The function ' Statistics_Table ' will return a table of statistics for a data-set entered including its mean, absolute values' mean, standard deviation, median, skewness, kurtosis, and its 0th and 1st autocorrelation function values (ACF)

    	
            Statistics_Table = function(name, data)
{as.data.table(list(Data_Set = name, Mean = mean(data),
                    Mean_of_Absolute_Values = mean(abs(data)),
                    Standard_Deviation = sd(data),
                    Median = median(data),
                    Skewness = skewness(as.numeric(data)),
                    Kurtosis = kurtosis(as.numeric(data)),
                    ACF_lag_0 = acf(matrix(data),
                                    lag.max = 1,
                                    plot = FALSE)[[1]][[1]],
                    ACF_lag_1 = acf(matrix(data),
                                    lag.max = 1,
                                    plot = FALSE)[[1]][[2]]))}

Specification Table

The function ' Spec_Table ' will return a table of specification of our R variable tabulating their type and dimension.

    	
            Spec_Table = function(variable){
    as.data.table(list(Type = typeof(variable), Dimension = toString(dim(variable))))}

Set original datasets & variables

S&P 500 Close Prices

The close price of our index SPX at time $t$ is defined as $P_{SPX,t}$. Its vector through time is defined as:

$ \mathbf{SPX\_raw} = $ $\left[ \begin{matrix} P_{SPX, 1} \\ P_{SPX, 2} \\ \vdots\\ P_{SPX, T_{SPX\_raw}} \end{matrix} \right] $

where $t \in \mathbb{Z}$ and $ 1 \le t \ge T_{SPX\_raw}$ where '$\in$' means 'in' and '$\mathbb{Z}$' is the set of whole numbers in the real number line, an integer (as opposed to on the number plane that includes imaginary numbers). $\mathbf{SPX\_raw}$ is thus as defined in the cell bellow.
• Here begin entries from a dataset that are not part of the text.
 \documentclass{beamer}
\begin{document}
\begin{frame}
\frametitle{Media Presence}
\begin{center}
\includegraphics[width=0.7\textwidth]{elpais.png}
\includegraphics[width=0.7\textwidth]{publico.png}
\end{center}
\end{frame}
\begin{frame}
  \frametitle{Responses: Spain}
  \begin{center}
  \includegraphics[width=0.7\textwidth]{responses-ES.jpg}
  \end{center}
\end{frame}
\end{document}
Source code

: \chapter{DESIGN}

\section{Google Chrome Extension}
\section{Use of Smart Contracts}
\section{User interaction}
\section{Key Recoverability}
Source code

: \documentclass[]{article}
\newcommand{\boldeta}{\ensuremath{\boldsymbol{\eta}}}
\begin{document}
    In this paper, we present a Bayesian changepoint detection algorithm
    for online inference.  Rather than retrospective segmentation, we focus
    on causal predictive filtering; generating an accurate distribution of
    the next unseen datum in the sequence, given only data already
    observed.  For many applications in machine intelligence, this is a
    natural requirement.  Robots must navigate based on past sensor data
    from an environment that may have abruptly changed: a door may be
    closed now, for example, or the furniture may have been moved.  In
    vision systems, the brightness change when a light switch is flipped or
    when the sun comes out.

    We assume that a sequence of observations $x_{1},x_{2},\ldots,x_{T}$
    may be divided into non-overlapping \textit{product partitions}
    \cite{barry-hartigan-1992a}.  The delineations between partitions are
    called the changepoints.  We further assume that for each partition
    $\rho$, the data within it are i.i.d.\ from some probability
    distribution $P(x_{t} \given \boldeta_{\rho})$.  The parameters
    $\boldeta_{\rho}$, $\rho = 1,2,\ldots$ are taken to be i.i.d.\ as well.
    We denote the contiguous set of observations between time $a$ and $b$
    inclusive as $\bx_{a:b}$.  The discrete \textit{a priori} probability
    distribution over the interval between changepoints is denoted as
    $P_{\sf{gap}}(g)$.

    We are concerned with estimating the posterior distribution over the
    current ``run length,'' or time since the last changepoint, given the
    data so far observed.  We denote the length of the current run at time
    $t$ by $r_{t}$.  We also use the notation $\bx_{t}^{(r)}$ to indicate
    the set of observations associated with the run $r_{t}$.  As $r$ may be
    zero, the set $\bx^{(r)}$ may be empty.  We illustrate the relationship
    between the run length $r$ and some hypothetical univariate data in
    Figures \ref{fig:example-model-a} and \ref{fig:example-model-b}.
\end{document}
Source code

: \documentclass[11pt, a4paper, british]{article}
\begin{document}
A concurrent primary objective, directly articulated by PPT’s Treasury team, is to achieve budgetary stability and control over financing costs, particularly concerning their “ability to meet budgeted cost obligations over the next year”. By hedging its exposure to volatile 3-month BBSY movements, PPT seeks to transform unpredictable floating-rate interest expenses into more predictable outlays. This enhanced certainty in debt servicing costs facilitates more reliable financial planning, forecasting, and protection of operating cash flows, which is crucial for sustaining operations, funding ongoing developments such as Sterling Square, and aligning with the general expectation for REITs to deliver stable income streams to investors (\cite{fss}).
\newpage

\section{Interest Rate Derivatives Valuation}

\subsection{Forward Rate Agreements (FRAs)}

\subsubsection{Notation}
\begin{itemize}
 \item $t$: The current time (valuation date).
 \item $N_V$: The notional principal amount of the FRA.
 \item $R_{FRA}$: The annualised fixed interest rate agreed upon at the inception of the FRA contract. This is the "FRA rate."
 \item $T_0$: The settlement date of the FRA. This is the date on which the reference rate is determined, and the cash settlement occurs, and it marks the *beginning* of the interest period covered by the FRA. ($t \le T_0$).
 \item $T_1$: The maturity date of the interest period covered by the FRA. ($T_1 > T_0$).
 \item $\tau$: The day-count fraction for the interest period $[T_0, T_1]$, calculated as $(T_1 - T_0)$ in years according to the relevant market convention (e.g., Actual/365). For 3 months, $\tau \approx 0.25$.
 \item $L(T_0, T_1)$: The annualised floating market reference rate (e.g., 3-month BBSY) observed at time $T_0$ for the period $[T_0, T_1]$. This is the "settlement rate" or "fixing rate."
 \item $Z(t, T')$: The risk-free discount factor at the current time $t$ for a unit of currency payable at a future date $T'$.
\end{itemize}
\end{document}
It is captured from Refinitiv's Datastream.

    	
            SPX_raw = na.omit(
    mydsws$timeSeriesListRequest(
        instrument = c("S&PCOMP"),
        startDate = "1990-01-01", # You may gather all data on Datastream with ' startDate = "BDATE" '
        endDate = "-0D",
        frequency = "D",
        # datatype = c("P")
        format = "ByDatatype"))
 
Spec_Table(SPX_raw) # View variable details

A data.table: 1 × 2
Type	Dimension
<chr>	<chr>
double	7981, 1

U.S.A. Risk-Free Rate of Return

In order to construct a theoretical risk-free return ($r_f$), we will import three candidate Government Bond Return data-sets:

We define, where $CRM=$ Constant Maturity Rate (i.e.: TRUS1MT, TRUS3MT, or TRUS10T), the matrix

$ \mathbf{CRM\_raw} =$ $\left[ \begin{matrix} {CRM}_1 \\ {CRM}_2 \\ \vdots\\ {CRM}_{T_{CRM\_raw}} \end{matrix} \right] $

Where $t \in \mathbb{Z}$ and $ 1 \le t \ge T_{CRM\_raw}$.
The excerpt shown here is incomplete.